§ Source data:
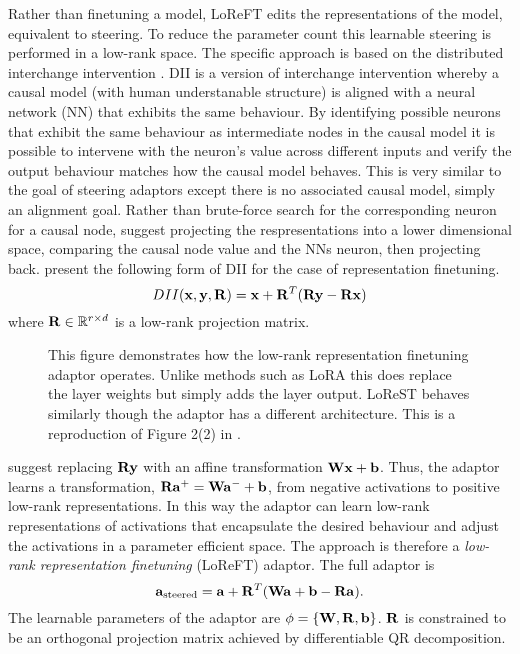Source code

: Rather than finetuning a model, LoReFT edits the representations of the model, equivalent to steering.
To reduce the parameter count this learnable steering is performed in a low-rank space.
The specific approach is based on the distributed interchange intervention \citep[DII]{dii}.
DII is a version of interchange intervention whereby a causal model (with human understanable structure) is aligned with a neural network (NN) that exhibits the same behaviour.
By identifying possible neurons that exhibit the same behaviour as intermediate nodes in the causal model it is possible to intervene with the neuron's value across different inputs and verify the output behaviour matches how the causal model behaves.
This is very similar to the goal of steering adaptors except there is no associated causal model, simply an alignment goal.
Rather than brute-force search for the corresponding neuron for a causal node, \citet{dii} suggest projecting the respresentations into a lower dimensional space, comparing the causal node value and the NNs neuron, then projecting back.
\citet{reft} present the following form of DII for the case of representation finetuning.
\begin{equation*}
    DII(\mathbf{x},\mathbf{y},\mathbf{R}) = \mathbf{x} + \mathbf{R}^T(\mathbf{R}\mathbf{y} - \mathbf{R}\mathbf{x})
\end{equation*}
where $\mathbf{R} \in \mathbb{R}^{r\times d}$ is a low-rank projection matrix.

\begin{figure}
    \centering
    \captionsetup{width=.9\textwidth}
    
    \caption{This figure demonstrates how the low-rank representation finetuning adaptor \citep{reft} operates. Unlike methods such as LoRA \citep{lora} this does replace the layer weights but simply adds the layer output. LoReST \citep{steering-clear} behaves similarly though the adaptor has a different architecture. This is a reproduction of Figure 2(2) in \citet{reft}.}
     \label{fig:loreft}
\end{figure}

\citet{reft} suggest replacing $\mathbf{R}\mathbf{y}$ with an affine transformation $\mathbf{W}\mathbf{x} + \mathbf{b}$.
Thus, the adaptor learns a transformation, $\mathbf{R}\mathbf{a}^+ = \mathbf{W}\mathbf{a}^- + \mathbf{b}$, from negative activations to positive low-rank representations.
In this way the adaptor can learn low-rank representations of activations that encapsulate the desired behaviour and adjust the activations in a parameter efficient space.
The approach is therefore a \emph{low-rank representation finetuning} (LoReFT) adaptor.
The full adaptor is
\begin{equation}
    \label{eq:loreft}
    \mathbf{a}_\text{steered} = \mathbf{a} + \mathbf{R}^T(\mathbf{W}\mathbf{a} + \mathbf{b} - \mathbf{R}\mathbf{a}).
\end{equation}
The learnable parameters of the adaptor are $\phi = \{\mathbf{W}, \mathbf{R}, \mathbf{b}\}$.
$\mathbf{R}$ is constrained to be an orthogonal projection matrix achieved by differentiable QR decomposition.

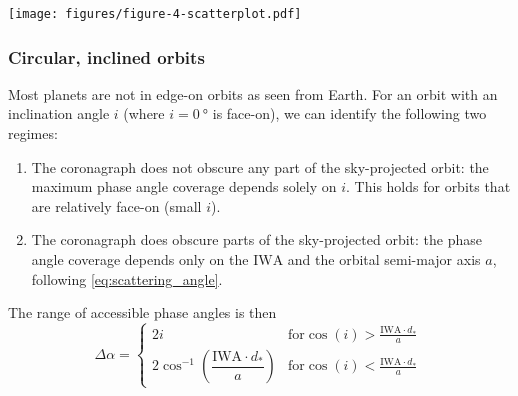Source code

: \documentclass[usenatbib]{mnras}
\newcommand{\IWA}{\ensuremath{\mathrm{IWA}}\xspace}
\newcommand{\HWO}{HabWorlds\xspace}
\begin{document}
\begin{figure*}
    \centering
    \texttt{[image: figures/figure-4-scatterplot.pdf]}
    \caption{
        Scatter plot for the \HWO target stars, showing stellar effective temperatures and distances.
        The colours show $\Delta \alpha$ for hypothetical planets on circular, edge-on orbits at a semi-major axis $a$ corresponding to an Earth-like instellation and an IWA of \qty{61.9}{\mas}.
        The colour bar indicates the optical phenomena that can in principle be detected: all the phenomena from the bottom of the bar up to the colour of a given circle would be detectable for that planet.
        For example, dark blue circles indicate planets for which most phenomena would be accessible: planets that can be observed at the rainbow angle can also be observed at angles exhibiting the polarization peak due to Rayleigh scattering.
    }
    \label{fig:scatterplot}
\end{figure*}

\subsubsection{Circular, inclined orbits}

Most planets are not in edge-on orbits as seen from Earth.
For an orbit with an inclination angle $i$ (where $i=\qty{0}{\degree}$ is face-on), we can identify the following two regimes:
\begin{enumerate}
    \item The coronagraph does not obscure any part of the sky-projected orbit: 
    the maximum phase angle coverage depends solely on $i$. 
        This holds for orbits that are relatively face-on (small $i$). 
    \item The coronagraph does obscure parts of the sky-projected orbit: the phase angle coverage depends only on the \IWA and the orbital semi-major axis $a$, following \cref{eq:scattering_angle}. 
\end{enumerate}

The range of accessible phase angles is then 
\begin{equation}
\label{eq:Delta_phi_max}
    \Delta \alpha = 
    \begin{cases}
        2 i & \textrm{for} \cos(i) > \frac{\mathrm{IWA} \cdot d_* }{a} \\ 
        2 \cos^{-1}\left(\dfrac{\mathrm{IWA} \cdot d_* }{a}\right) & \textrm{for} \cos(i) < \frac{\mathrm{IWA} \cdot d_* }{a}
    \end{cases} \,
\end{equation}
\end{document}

§ Work to complete:
Exactly how many lines in the material above mention the word "cdot"? Give the number and nothing besides.

§ Written reply:
2